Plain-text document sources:

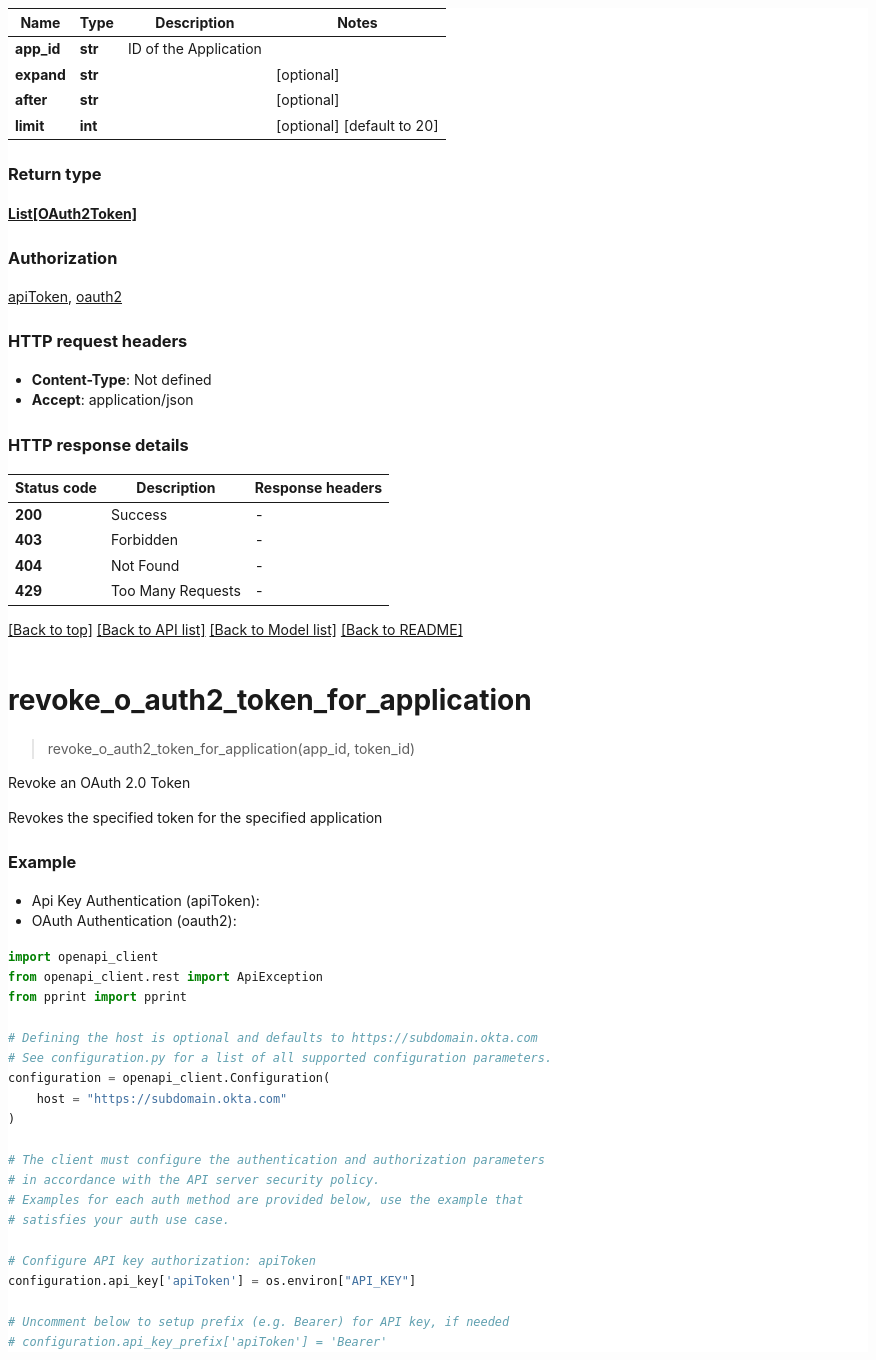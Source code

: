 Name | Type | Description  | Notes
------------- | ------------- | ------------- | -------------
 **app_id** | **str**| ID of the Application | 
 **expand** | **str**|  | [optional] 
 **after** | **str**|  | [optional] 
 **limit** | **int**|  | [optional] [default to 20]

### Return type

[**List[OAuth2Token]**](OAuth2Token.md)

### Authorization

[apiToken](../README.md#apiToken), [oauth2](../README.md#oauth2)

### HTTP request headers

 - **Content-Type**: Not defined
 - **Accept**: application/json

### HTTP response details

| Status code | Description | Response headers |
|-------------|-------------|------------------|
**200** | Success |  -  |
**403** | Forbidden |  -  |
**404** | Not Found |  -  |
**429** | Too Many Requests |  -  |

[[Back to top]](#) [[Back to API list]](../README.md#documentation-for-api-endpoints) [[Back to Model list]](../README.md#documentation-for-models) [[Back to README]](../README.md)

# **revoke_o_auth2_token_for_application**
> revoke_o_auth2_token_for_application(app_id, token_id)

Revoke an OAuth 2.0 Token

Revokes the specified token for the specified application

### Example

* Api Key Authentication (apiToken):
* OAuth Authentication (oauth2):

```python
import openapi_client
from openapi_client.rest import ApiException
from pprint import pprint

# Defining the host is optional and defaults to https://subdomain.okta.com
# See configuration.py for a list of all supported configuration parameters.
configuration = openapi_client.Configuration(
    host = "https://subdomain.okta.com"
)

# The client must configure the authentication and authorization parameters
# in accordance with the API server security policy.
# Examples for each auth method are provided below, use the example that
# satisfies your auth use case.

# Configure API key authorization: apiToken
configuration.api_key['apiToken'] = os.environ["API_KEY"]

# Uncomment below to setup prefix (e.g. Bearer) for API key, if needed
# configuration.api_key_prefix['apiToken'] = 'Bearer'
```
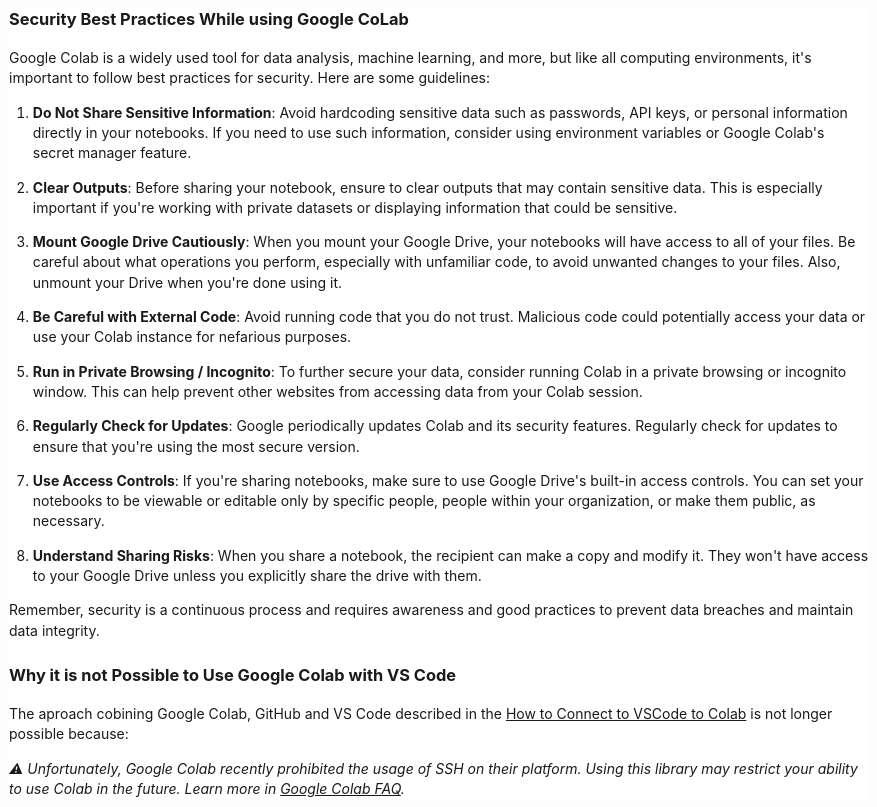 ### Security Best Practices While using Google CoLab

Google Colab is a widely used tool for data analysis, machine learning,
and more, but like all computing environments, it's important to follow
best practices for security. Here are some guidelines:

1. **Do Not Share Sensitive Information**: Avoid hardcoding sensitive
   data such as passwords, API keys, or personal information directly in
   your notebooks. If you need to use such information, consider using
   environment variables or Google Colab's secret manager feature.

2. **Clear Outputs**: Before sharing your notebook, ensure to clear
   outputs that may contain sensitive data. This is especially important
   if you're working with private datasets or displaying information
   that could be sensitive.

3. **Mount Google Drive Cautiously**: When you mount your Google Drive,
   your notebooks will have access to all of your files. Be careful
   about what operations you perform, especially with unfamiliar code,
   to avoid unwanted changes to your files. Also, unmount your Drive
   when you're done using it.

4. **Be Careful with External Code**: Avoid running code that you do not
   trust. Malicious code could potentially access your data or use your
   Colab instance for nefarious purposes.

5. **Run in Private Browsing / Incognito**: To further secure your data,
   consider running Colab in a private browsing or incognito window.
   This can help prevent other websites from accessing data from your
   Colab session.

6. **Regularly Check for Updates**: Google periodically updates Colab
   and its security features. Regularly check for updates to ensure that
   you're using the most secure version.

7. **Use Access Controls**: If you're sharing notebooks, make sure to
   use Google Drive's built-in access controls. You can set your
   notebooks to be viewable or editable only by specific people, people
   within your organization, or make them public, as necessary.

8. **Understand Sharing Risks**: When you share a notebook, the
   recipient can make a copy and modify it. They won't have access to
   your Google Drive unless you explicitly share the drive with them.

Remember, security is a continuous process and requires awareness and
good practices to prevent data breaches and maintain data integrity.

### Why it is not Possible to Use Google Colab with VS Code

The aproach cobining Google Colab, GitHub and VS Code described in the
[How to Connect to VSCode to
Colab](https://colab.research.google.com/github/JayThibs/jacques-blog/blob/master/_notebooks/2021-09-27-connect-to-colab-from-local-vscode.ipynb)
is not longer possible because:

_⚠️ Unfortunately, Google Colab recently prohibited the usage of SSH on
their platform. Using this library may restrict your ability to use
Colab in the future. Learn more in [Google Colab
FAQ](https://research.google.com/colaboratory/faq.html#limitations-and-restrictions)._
* * *
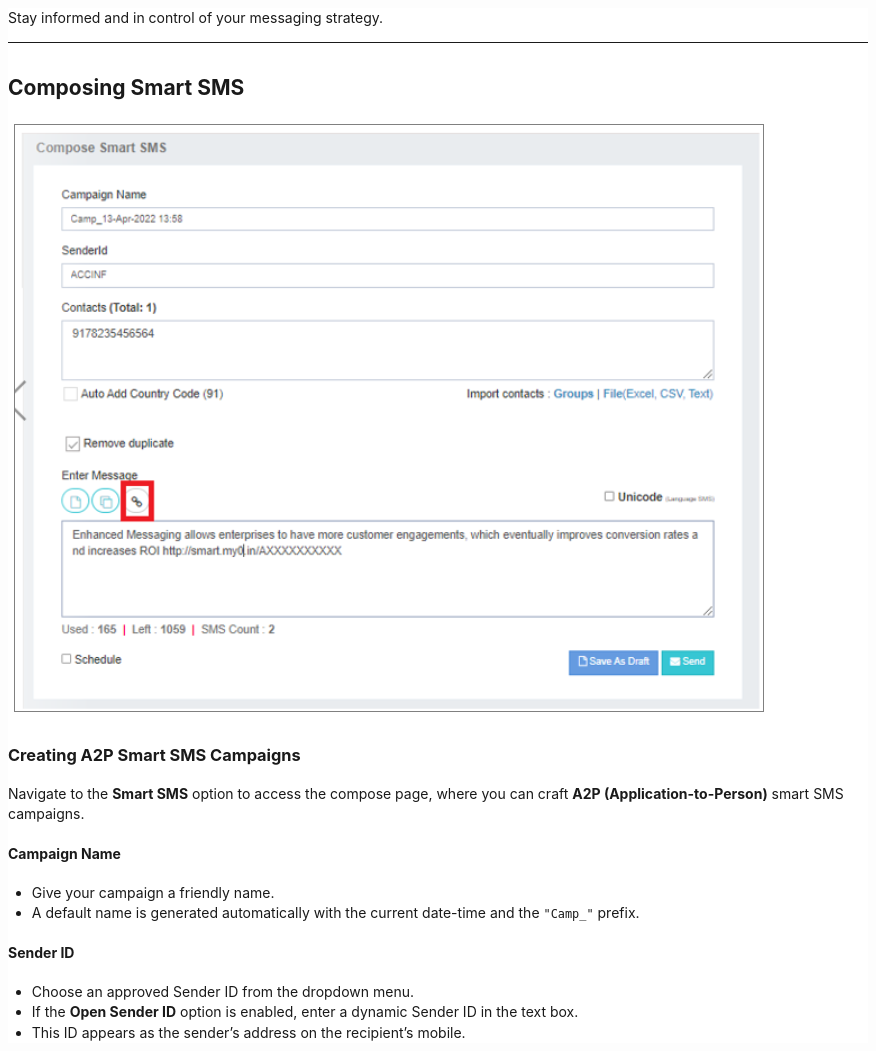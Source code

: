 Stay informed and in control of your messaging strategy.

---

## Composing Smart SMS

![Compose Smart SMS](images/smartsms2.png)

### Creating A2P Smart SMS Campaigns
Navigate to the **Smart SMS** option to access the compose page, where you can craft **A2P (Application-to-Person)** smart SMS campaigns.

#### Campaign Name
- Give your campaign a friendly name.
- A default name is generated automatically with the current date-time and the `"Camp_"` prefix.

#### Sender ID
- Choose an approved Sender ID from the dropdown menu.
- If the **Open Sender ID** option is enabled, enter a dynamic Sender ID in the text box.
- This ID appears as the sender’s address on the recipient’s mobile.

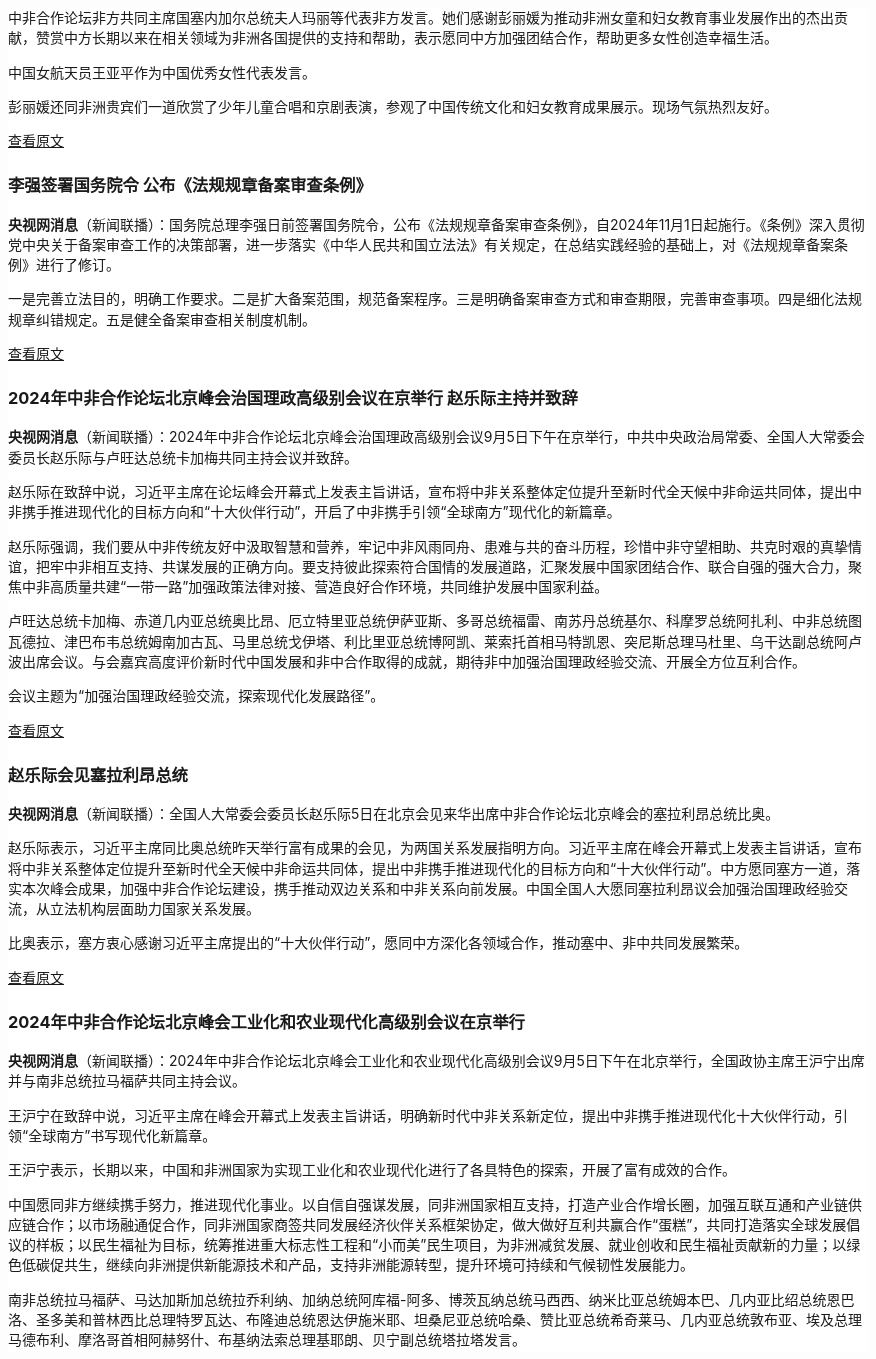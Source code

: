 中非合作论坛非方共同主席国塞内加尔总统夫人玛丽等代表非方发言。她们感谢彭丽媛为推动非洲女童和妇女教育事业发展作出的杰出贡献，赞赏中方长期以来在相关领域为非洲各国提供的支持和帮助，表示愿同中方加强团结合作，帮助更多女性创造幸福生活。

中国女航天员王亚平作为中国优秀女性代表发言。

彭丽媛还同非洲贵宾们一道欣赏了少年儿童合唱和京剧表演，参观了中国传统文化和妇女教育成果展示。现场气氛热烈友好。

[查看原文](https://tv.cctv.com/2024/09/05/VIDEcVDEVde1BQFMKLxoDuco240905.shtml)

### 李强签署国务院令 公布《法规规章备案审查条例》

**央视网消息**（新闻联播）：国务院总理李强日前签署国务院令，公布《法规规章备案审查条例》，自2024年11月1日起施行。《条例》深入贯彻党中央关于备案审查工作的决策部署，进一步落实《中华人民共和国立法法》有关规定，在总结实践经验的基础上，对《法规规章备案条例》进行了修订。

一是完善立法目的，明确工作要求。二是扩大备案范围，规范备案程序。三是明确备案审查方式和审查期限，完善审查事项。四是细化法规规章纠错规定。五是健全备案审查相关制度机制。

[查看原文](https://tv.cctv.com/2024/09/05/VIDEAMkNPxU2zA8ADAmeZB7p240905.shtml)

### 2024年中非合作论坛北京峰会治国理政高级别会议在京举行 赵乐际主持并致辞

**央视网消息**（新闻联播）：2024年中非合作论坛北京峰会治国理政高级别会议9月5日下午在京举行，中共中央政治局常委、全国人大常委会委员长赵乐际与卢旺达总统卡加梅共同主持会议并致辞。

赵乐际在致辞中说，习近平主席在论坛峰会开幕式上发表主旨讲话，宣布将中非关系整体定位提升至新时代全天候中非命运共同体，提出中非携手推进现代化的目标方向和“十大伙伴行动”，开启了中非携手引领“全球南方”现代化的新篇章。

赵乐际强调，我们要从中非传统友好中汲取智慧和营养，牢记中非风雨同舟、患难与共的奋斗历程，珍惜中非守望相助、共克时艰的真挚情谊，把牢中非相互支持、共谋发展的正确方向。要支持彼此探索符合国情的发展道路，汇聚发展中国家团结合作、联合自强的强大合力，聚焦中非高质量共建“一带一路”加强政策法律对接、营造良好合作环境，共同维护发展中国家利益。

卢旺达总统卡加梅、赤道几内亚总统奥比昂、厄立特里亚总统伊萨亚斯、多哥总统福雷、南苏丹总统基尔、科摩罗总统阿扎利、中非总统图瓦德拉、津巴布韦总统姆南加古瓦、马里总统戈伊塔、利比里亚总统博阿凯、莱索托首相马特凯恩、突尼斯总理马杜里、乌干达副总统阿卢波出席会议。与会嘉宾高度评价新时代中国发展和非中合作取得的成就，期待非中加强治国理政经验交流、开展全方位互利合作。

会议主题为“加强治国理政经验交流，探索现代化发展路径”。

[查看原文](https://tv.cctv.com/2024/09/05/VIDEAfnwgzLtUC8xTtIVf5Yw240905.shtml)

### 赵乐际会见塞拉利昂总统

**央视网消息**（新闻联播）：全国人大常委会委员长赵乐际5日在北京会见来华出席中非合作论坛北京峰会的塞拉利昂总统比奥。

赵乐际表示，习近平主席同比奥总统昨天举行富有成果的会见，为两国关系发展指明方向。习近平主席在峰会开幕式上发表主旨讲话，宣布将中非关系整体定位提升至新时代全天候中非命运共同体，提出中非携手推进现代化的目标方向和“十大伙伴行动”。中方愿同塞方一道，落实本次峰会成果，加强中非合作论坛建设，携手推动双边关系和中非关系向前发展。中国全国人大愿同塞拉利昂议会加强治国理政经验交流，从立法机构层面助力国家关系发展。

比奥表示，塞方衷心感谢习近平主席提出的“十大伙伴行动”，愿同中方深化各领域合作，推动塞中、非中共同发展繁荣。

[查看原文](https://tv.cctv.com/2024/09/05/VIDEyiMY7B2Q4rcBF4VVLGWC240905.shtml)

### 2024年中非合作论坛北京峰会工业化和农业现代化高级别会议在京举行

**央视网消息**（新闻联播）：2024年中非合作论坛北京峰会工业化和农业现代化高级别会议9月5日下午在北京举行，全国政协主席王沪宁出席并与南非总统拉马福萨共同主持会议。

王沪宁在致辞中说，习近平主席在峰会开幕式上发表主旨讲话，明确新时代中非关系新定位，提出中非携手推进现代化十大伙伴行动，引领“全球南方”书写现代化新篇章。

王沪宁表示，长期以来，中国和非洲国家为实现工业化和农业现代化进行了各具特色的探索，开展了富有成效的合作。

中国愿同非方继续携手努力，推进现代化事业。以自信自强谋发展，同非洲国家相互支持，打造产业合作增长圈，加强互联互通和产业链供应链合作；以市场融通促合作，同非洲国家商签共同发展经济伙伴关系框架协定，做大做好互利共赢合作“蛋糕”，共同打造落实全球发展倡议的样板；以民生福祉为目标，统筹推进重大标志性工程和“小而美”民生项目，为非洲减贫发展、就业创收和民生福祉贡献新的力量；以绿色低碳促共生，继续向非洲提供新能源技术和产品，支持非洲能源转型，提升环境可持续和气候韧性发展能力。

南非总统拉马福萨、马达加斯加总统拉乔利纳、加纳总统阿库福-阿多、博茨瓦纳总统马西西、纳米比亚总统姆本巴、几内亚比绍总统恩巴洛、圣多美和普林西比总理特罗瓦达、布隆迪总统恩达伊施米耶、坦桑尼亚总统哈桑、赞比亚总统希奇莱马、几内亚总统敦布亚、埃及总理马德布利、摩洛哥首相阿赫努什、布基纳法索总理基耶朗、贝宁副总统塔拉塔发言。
...
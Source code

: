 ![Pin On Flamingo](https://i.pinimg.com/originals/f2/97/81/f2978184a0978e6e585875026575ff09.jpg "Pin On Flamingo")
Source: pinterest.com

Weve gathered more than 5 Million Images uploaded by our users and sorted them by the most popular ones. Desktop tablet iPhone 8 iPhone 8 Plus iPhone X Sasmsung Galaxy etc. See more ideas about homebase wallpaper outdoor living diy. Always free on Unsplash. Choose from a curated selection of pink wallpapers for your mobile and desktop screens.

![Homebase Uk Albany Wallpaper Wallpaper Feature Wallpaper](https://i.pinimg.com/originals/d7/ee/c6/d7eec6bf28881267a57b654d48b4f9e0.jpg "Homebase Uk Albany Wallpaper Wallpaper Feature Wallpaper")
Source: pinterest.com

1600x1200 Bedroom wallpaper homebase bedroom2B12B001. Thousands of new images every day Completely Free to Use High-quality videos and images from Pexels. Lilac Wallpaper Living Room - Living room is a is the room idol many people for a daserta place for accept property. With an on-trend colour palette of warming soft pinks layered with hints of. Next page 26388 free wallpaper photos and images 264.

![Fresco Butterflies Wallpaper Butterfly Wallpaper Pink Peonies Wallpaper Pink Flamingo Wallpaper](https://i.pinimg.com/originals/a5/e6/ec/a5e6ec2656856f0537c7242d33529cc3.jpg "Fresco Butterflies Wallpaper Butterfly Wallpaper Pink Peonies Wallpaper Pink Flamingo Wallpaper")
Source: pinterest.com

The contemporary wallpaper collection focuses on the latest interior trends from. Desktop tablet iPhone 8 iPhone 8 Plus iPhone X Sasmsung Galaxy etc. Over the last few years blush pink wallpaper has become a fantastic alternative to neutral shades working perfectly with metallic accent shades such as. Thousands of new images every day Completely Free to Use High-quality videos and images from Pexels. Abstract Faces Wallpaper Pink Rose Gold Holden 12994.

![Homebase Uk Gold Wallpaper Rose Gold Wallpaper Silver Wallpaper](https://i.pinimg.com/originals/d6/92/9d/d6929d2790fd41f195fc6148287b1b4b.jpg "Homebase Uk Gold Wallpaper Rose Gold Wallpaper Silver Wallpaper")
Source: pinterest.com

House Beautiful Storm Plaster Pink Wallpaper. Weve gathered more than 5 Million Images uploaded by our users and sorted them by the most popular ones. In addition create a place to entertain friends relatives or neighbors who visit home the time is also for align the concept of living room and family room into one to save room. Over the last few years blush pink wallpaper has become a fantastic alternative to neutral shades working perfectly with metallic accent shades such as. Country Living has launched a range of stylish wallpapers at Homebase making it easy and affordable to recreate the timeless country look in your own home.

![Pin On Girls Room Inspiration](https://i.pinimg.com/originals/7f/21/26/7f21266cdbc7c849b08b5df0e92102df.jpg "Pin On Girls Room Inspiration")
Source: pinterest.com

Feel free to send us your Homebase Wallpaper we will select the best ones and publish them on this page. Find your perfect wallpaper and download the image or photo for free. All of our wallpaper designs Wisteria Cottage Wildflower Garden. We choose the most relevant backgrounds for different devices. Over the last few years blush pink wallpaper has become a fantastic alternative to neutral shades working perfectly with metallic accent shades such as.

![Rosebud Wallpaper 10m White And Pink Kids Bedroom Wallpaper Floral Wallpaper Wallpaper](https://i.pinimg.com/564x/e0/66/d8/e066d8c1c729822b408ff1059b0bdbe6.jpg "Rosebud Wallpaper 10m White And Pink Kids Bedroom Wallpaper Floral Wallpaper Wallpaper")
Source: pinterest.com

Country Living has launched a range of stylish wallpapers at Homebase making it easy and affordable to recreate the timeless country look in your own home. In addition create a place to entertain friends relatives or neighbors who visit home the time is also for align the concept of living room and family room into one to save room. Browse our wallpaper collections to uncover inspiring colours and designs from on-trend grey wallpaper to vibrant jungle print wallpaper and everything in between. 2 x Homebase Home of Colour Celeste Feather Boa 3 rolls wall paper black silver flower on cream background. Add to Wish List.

Instructions to follow: Check which lines of the entries hold the word "Flamingo", then please give only how many there are.

Result for this exercise: 2